SOURCE RECORDS:
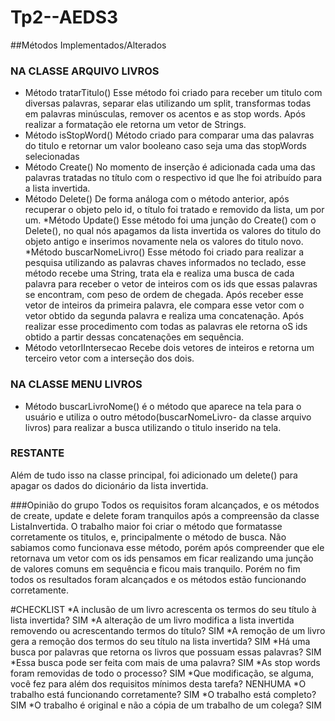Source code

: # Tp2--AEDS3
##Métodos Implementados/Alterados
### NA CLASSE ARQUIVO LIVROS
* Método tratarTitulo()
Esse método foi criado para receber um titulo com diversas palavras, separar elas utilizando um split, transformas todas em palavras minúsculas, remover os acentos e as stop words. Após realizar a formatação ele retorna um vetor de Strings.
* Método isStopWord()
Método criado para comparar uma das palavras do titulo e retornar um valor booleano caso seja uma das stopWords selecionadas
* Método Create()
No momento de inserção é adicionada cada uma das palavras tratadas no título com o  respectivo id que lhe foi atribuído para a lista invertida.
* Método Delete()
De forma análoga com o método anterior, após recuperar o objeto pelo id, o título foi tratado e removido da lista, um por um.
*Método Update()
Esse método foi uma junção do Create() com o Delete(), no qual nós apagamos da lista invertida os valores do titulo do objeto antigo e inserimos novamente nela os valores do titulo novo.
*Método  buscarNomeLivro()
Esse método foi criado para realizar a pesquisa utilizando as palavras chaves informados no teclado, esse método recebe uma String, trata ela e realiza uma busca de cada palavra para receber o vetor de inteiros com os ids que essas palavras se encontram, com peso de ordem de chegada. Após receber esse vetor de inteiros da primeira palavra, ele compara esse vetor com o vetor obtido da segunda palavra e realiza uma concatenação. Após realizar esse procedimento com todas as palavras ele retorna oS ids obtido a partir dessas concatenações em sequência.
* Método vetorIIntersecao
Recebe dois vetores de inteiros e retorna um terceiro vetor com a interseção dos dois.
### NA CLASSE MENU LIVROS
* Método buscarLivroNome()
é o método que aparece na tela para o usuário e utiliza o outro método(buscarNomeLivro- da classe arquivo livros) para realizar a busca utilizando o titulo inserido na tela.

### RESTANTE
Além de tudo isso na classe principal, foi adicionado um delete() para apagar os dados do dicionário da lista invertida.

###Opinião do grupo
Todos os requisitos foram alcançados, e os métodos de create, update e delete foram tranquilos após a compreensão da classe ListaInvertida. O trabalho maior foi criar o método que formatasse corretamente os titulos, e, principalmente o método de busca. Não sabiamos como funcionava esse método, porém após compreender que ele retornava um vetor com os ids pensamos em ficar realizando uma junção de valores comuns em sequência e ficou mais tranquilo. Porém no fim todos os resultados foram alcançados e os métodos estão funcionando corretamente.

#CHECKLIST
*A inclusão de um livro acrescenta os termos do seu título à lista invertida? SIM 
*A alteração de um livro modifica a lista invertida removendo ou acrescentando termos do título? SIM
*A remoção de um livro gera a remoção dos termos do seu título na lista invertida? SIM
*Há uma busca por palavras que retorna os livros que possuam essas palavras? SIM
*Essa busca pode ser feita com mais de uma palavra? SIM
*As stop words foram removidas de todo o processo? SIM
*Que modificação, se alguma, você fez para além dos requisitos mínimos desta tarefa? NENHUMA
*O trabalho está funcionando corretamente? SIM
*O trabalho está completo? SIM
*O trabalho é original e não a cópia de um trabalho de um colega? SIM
...
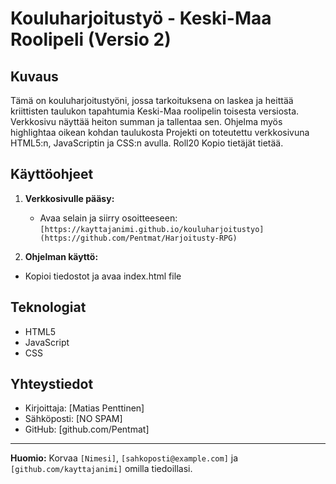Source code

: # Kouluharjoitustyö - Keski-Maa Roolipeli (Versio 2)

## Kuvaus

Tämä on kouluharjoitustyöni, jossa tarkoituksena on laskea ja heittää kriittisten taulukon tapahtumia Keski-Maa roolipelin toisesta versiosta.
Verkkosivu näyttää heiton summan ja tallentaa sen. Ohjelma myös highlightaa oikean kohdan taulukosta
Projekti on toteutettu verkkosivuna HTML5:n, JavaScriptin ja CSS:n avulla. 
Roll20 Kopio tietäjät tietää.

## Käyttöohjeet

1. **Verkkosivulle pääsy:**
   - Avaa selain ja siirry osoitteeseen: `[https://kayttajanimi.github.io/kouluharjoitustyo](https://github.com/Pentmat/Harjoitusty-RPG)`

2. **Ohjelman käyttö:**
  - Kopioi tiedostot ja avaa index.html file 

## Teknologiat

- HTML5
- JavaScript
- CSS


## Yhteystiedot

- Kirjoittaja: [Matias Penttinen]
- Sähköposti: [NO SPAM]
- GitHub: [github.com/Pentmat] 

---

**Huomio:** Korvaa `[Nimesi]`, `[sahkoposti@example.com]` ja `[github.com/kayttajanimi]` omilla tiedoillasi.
---
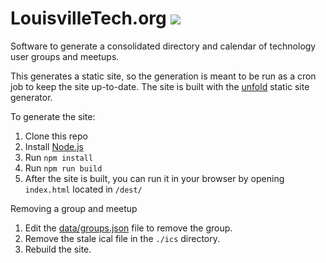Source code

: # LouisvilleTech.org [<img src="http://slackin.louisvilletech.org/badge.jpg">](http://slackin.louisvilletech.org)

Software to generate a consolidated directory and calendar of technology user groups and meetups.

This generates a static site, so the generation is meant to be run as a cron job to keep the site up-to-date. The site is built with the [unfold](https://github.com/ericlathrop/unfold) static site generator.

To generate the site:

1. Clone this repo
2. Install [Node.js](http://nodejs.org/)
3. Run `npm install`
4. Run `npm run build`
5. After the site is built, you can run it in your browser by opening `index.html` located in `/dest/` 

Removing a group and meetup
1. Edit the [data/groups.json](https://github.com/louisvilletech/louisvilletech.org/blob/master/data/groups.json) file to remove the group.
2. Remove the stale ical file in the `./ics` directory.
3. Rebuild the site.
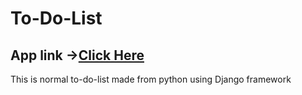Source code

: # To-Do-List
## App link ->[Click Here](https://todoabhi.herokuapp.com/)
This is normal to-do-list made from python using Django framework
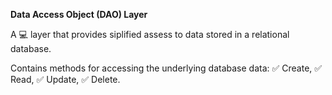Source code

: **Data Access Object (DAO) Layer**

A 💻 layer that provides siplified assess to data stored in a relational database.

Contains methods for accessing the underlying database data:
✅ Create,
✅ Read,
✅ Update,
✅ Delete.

PROBLEM TO SOLVE:
Which lines above hold the string "junção"? Show each of them.

SOLUTION:
Esse método foi uma junção do Create() com o Delete(), no qual nós apagamos da lista invertida os valores do titulo do objeto antigo e inserimos novamente nela os valores do titulo novo.
Todos os requisitos foram alcançados, e os métodos de create, update e delete foram tranquilos após a compreensão da classe ListaInvertida. O trabalho maior foi criar o método que formatasse corretamente os titulos, e, principalmente o método de busca. Não sabiamos como funcionava esse método, porém após compreender que ele retornava um vetor com os ids pensamos em ficar realizando uma junção de valores comuns em sequência e ficou mais tranquilo. Porém no fim todos os resultados foram alcançados e os métodos estão funcionando corretamente.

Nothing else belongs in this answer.